Here Are The 5 Best Yoga Poses For Cyclists:
Legs Up The Wall Pose
This asana is known to reduce any tension or swelling in the ankles or the feet! The first step is to sit next to a wall so that the sides’ touch the wall and the knees are bent properly up till the chest. The following step is to lower the body’s lower portion with the help of elbows onto the floor while the legs are out-stretched onto the wall. Practicing this helps indeed!
This kind of yoga pose helps the cyclist stretch out the quadriceps, the knees and the ankles to a huge extent. By practicing this, one needs to kneel down on the floor and keep a coverlet at the bottom of the hip area in between the ankles. While the coverlet is in between the inner thighs, the person needs to sit on the same and push the feet onto the floor which becomes the first step. The second step includes raising the chest upward and acquiring the knees close together. By practicing this yoga asana helps cyclists to maintain enormous strength.
Seated Forward Bend
Called as Paschimottanasana, this asana helps to stretch the hamstrings and the spine regions. The first step is to sit straight on the ground and then bring the legs to the front in an out- stretched position. The second step is bringing the arms into action wherein they reach over the head while inhaling while keeping the spine straight. While exhaling the air, one needs to bend forward towards the feet and try to touch either the ankles or the shins. Doing it regularly works.
Chair Pose Into Forward Bend
An effective yoga asana which strengthens the lower back portion along with the hips while stretching the spine. The first step involves one to stand straight with the feet a little apart and while inhaling bend down with the knees to make a form, as if sitting on a chair. The following step is to lean outwards as if getting off a chair and staying with the pose while the hands rest on either side. To start again, a bend towards the floor while the hands relax on the floor and getting up the works.
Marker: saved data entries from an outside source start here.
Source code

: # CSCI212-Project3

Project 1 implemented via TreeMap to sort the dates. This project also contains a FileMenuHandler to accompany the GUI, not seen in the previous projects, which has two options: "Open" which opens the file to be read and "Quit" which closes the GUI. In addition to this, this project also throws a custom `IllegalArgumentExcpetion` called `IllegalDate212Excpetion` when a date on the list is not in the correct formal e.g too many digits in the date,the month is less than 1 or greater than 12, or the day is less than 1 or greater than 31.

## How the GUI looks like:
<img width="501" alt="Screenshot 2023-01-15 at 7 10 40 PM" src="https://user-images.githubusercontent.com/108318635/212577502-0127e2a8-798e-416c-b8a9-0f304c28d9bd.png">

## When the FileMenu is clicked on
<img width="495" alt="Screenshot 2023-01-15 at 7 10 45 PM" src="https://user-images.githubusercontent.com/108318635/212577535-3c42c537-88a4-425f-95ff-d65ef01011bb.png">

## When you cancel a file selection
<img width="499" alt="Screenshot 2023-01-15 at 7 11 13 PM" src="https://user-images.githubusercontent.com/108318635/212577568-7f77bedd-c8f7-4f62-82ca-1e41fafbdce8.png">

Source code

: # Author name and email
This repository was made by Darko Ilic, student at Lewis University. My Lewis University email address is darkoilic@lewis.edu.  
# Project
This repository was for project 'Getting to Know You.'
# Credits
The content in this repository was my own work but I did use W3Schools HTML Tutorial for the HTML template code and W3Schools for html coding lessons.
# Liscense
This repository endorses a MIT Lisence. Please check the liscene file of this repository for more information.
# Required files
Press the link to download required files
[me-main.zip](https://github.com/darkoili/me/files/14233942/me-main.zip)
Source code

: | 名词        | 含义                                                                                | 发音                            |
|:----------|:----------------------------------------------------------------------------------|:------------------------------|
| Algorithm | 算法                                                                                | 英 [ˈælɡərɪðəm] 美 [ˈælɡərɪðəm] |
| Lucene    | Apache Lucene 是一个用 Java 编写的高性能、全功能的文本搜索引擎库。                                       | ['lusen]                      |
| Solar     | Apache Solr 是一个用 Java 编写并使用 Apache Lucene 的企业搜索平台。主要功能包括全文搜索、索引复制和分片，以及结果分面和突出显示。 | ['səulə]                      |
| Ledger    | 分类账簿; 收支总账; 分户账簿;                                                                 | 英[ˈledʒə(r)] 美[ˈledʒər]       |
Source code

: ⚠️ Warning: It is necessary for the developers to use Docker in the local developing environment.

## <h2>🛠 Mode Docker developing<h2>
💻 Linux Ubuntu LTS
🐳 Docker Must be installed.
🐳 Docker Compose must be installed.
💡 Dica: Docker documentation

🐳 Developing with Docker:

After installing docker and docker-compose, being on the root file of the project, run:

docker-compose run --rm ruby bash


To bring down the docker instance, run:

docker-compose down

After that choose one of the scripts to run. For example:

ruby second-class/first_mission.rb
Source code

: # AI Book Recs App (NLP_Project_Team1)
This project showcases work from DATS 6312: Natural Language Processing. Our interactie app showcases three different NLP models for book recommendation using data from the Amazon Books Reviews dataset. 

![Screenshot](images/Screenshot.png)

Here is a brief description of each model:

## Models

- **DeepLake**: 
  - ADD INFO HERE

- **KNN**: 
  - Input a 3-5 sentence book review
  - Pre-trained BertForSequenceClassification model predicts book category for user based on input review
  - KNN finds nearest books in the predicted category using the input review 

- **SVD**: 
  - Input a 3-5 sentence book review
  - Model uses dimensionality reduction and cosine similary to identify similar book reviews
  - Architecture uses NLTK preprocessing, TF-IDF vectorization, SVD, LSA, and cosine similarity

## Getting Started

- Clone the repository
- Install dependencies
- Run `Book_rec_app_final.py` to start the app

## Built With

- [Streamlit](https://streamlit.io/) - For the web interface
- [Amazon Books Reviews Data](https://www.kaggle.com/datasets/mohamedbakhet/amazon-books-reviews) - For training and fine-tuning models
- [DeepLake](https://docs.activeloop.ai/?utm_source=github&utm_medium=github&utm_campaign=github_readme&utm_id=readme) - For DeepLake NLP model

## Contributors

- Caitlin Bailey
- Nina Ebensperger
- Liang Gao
It is also known as the Ustrasana. This yoga pose is helpful in stretching the abdomen, chest and the quadriceps and it improves spinal flexibility as well. First kneel down on the ground and raise the hands on the either sides of the body and by slowly bending back trying to reach to the heels. The last step is to take the head at the back as well while the hips are resting onto the knees.
Try the above mentioned yoga poses and see the effect by implementing it in your daily routine.
Caution: Please use Home Remedies after Proper Research and Guidance. You accept that you are following any advice at your own risk and will properly research or consult healthcare professional.